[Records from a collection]
· · · · · · ·
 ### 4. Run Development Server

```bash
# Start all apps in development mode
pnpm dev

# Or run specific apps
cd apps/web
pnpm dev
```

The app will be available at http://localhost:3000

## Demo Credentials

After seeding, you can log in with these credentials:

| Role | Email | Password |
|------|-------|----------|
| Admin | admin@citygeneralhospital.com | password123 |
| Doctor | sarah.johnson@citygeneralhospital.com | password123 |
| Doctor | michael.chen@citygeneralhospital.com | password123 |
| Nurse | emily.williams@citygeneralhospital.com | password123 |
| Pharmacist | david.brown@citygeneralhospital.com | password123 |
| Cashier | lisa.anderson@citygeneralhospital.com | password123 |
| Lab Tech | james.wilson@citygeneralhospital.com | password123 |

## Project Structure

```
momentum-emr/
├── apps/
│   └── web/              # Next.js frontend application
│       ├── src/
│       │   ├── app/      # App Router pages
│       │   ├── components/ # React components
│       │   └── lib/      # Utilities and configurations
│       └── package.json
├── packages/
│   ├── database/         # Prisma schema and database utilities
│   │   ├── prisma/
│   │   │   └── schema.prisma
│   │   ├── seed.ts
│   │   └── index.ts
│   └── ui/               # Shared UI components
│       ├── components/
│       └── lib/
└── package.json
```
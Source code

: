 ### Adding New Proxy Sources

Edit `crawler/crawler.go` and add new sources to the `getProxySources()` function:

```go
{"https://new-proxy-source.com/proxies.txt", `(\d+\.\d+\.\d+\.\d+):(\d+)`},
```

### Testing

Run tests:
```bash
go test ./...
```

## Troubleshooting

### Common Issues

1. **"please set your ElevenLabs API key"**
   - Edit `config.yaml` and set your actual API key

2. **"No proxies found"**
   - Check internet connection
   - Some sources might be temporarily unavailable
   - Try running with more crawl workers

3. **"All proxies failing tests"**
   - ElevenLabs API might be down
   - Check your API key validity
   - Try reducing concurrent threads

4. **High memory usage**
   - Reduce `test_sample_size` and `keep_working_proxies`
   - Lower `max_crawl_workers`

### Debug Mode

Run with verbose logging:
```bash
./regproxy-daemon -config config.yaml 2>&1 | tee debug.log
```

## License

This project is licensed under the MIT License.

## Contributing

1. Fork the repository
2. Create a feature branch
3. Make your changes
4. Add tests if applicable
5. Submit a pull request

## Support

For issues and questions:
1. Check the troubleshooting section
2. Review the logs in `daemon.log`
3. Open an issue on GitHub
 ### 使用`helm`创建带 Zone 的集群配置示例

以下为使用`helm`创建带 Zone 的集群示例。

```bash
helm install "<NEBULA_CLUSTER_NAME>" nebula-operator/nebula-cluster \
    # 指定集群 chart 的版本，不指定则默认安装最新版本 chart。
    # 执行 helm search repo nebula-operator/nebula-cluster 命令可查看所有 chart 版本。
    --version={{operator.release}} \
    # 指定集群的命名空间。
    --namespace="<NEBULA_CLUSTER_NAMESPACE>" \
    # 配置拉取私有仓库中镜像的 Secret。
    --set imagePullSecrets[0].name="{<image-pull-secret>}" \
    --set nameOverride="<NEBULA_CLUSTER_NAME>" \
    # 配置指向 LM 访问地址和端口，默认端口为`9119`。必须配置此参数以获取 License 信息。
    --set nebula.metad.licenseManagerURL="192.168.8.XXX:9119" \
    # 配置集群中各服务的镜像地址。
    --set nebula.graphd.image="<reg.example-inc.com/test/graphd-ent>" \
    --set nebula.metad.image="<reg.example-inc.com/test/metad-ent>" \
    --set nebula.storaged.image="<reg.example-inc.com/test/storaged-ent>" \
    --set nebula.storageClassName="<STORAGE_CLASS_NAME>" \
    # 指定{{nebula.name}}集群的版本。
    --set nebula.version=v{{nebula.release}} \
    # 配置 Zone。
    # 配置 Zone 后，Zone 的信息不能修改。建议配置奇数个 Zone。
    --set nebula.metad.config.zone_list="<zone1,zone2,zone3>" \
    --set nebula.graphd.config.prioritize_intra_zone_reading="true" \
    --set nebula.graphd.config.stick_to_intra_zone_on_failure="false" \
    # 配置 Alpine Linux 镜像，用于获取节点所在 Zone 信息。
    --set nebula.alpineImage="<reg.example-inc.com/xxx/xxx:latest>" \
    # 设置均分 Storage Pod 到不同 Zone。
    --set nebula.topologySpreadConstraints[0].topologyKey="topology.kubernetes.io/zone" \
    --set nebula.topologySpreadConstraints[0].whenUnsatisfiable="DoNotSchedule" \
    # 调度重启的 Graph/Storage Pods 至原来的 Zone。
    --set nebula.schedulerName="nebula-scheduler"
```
· · · · · · ·
**TASK PROMPT**
Reproduce the entries above in full by retyping them exactly.

**TASK SOLUTION**
 ### 4. Run Development Server

```bash
# Start all apps in development mode
pnpm dev

# Or run specific apps
cd apps/web
pnpm dev
```

The app will be available at http://localhost:3000

## Demo Credentials

After seeding, you can log in with these credentials:

| Role | Email | Password |
|------|-------|----------|
| Admin | admin@citygeneralhospital.com | password123 |
| Doctor | sarah.johnson@citygeneralhospital.com | password123 |
| Doctor | michael.chen@citygeneralhospital.com | password123 |
| Nurse | emily.williams@citygeneralhospital.com | password123 |
| Pharmacist | david.brown@citygeneralhospital.com | password123 |
| Cashier | lisa.anderson@citygeneralhospital.com | password123 |
| Lab Tech | james.wilson@citygeneralhospital.com | password123 |

## Project Structure

```
momentum-emr/
├── apps/
│   └── web/              # Next.js frontend application
│       ├── src/
│       │   ├── app/      # App Router pages
│       │   ├── components/ # React components
│       │   └── lib/      # Utilities and configurations
│       └── package.json
├── packages/
│   ├── database/         # Prisma schema and database utilities
│   │   ├── prisma/
│   │   │   └── schema.prisma
│   │   ├── seed.ts
│   │   └── index.ts
│   └── ui/               # Shared UI components
│       ├── components/
│       └── lib/
└── package.json
```
Source code

: ### Adding New Proxy Sources

Edit `crawler/crawler.go` and add new sources to the `getProxySources()` function:

```go
{"https://new-proxy-source.com/proxies.txt", `(\d+\.\d+\.\d+\.\d+):(\d+)`},
```

### Testing

Run tests:
```bash
go test ./...
```

## Troubleshooting

### Common Issues

1. **"please set your ElevenLabs API key"**
   - Edit `config.yaml` and set your actual API key

2. **"No proxies found"**
   - Check internet connection
   - Some sources might be temporarily unavailable
   - Try running with more crawl workers

3. **"All proxies failing tests"**
   - ElevenLabs API might be down
   - Check your API key validity
   - Try reducing concurrent threads

4. **High memory usage**
   - Reduce `test_sample_size` and `keep_working_proxies`
   - Lower `max_crawl_workers`

### Debug Mode

Run with verbose logging:
```bash
./regproxy-daemon -config config.yaml 2>&1 | tee debug.log
```

## License

This project is licensed under the MIT License.

## Contributing

1. Fork the repository
2. Create a feature branch
3. Make your changes
4. Add tests if applicable
5. Submit a pull request

## Support

For issues and questions:
1. Check the troubleshooting section
2. Review the logs in `daemon.log`
3. Open an issue on GitHub
 ### 使用`helm`创建带 Zone 的集群配置示例

以下为使用`helm`创建带 Zone 的集群示例。

```bash
helm install "<NEBULA_CLUSTER_NAME>" nebula-operator/nebula-cluster \
    # 指定集群 chart 的版本，不指定则默认安装最新版本 chart。
    # 执行 helm search repo nebula-operator/nebula-cluster 命令可查看所有 chart 版本。
    --version={{operator.release}} \
    # 指定集群的命名空间。
    --namespace="<NEBULA_CLUSTER_NAMESPACE>" \
    # 配置拉取私有仓库中镜像的 Secret。
    --set imagePullSecrets[0].name="{<image-pull-secret>}" \
    --set nameOverride="<NEBULA_CLUSTER_NAME>" \
    # 配置指向 LM 访问地址和端口，默认端口为`9119`。必须配置此参数以获取 License 信息。
    --set nebula.metad.licenseManagerURL="192.168.8.XXX:9119" \
    # 配置集群中各服务的镜像地址。
    --set nebula.graphd.image="<reg.example-inc.com/test/graphd-ent>" \
    --set nebula.metad.image="<reg.example-inc.com/test/metad-ent>" \
    --set nebula.storaged.image="<reg.example-inc.com/test/storaged-ent>" \
    --set nebula.storageClassName="<STORAGE_CLASS_NAME>" \
    # 指定{{nebula.name}}集群的版本。
    --set nebula.version=v{{nebula.release}} \
    # 配置 Zone。
    # 配置 Zone 后，Zone 的信息不能修改。建议配置奇数个 Zone。
    --set nebula.metad.config.zone_list="<zone1,zone2,zone3>" \
    --set nebula.graphd.config.prioritize_intra_zone_reading="true" \
    --set nebula.graphd.config.stick_to_intra_zone_on_failure="false" \
    # 配置 Alpine Linux 镜像，用于获取节点所在 Zone 信息。
    --set nebula.alpineImage="<reg.example-inc.com/xxx/xxx:latest>" \
    # 设置均分 Storage Pod 到不同 Zone。
    --set nebula.topologySpreadConstraints[0].topologyKey="topology.kubernetes.io/zone" \
    --set nebula.topologySpreadConstraints[0].whenUnsatisfiable="DoNotSchedule" \
    # 调度重启的 Graph/Storage Pods 至原来的 Zone。
    --set nebula.schedulerName="nebula-scheduler"
```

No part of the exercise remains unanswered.